EXERCISE DESCRIPTION:
Give back a single figure: the number of lines in the entries below that contain "развертывания".

(INFORMATION PROVIDED)

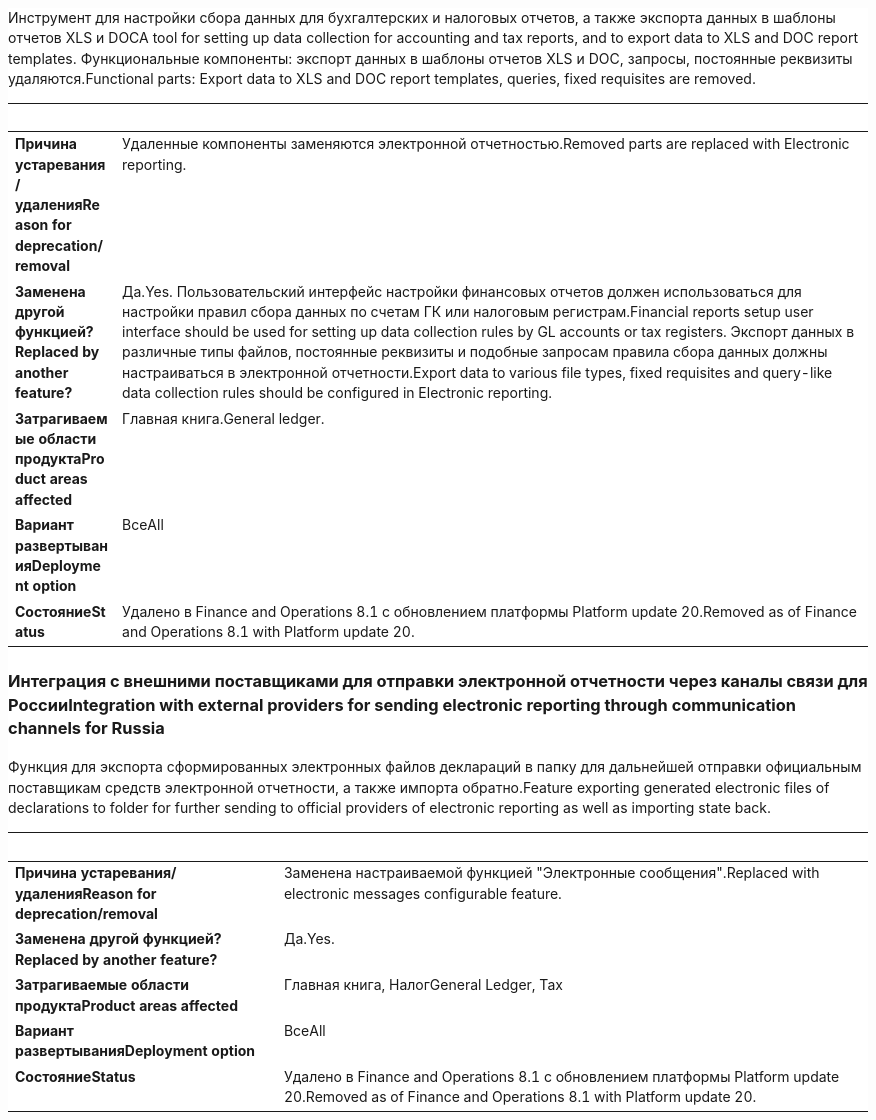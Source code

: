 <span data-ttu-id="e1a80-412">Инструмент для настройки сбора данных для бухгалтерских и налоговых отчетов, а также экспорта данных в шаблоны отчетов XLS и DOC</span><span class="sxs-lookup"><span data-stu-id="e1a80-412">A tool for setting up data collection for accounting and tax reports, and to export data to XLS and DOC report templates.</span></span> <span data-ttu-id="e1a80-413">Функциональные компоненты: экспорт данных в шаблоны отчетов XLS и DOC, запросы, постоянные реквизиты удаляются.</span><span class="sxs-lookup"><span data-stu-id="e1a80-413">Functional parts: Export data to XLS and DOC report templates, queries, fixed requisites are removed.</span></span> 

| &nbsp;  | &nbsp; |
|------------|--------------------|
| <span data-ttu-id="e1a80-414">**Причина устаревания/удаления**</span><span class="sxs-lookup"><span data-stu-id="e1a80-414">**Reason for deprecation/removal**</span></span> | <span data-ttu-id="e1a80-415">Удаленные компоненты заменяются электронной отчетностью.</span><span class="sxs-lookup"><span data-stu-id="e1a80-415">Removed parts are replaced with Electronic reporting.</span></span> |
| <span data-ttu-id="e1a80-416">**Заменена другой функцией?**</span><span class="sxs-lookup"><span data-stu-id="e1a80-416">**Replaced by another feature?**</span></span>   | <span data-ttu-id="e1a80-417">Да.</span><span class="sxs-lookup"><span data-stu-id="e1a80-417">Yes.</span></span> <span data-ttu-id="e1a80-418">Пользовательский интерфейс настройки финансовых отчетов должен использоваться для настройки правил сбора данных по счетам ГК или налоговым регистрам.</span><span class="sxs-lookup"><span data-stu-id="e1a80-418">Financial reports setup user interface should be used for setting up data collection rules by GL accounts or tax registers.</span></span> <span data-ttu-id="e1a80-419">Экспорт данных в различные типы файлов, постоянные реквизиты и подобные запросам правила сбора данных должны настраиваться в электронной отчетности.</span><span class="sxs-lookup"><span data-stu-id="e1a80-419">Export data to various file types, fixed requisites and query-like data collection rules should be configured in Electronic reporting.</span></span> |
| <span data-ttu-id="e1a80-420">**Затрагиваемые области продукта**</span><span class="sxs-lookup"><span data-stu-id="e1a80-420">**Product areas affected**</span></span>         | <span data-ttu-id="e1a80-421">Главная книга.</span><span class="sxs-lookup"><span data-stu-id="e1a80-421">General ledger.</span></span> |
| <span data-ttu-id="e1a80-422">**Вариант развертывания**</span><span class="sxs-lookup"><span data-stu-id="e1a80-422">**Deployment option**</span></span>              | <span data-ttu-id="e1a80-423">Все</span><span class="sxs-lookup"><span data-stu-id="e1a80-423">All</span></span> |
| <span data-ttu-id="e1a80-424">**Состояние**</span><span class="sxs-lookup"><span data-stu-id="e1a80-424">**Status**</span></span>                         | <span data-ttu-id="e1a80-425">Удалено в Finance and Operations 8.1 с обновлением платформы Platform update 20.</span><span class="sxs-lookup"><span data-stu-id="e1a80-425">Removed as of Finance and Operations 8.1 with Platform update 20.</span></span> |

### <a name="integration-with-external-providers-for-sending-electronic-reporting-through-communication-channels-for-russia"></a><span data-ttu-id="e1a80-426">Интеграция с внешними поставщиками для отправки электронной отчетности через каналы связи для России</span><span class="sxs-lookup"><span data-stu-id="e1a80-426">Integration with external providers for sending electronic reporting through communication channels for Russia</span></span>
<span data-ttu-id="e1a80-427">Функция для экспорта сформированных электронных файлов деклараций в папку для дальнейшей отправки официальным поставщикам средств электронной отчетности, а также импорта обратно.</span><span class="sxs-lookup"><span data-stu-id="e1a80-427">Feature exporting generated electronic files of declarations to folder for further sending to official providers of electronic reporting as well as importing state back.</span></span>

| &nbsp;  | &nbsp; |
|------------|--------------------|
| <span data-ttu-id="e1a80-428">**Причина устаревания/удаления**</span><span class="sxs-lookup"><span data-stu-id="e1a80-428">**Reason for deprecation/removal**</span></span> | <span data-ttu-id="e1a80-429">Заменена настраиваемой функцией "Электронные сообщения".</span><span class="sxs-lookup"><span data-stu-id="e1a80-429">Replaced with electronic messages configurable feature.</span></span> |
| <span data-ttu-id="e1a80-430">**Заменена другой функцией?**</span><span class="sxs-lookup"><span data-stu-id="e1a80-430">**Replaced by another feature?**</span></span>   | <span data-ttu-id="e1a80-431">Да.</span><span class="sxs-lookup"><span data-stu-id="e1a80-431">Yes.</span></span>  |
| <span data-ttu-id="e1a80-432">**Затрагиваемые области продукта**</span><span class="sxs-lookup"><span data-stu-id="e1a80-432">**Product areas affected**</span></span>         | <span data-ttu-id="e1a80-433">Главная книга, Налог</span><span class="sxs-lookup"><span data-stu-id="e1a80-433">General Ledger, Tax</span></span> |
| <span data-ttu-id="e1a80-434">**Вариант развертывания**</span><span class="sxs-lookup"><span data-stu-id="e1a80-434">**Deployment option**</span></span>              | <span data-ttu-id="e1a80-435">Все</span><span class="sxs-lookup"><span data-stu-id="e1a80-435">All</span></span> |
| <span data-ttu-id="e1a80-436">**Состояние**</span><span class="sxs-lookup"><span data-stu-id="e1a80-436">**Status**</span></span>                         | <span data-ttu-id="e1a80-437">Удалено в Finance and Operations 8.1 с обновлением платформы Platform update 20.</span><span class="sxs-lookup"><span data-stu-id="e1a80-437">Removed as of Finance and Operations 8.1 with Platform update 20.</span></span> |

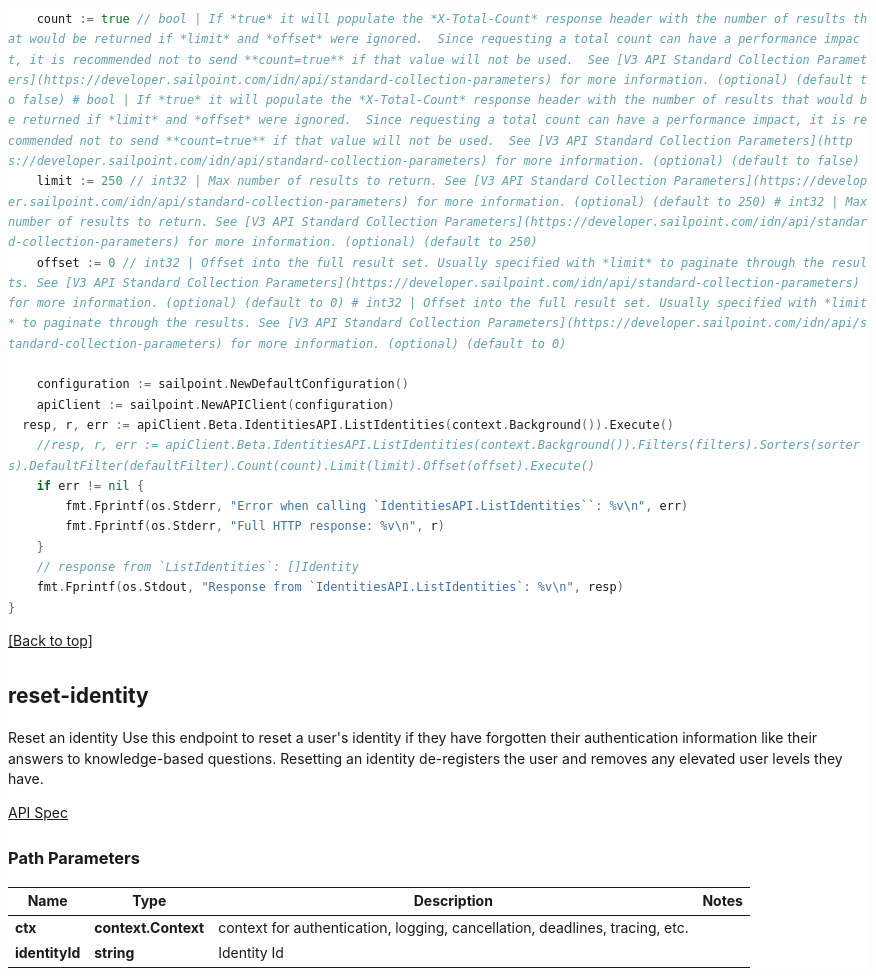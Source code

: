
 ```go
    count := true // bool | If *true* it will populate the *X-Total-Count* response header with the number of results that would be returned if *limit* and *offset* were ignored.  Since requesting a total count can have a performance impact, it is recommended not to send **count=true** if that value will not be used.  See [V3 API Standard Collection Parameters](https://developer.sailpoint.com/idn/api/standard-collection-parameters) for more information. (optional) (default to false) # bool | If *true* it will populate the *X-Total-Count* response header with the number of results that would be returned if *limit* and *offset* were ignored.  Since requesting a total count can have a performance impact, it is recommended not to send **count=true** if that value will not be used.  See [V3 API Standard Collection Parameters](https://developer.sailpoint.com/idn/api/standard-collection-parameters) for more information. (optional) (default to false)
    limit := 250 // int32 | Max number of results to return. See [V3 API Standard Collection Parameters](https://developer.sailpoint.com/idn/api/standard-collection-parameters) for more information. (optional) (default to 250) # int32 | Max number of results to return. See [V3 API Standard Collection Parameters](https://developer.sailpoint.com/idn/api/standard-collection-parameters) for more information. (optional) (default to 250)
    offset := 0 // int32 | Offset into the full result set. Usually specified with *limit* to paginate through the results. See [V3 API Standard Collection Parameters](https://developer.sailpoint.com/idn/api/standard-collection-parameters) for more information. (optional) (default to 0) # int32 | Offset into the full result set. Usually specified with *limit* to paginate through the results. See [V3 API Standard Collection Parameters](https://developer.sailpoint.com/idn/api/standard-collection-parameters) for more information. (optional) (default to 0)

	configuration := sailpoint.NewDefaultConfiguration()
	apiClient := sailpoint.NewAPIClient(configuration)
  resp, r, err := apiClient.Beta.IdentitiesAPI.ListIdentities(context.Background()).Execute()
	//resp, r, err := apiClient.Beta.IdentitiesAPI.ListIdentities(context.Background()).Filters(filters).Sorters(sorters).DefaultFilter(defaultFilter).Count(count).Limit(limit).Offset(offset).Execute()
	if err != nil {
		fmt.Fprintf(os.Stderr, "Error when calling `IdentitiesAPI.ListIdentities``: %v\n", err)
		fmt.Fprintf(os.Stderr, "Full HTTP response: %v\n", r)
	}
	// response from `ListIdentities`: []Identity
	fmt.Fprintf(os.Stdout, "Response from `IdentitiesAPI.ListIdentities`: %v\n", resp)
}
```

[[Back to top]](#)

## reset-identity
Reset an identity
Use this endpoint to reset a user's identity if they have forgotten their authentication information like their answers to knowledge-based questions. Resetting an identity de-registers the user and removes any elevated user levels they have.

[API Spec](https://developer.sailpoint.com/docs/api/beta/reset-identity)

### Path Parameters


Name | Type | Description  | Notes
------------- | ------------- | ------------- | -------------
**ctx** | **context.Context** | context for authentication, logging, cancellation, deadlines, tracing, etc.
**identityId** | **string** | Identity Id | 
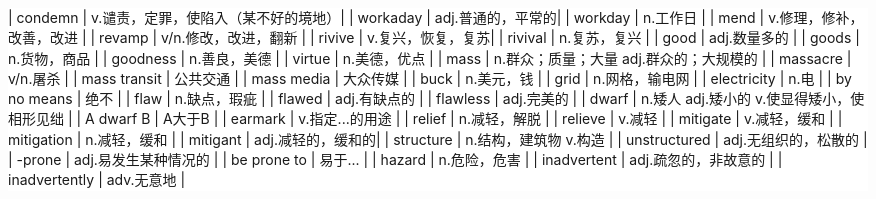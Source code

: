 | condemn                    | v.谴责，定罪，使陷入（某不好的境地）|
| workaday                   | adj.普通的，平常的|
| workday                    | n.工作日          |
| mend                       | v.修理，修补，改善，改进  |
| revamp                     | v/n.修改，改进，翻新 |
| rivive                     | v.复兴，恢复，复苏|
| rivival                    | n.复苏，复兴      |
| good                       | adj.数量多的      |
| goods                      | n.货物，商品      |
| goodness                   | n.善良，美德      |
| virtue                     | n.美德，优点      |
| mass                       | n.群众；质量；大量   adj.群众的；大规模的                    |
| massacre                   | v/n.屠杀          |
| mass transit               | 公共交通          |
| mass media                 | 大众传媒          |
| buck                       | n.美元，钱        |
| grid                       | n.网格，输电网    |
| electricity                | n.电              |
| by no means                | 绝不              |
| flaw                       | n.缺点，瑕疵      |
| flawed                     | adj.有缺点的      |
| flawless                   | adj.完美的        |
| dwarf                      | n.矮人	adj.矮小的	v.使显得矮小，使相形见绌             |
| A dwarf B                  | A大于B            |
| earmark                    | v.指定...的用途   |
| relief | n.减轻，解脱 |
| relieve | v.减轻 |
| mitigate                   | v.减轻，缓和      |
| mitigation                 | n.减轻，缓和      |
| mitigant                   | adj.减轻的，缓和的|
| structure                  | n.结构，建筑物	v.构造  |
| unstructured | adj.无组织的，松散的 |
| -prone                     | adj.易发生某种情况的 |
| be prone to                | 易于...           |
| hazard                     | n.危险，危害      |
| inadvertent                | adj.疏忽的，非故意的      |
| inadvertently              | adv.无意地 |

(End INFORMATION PROVIDED)

YOUR RESPONSE:
2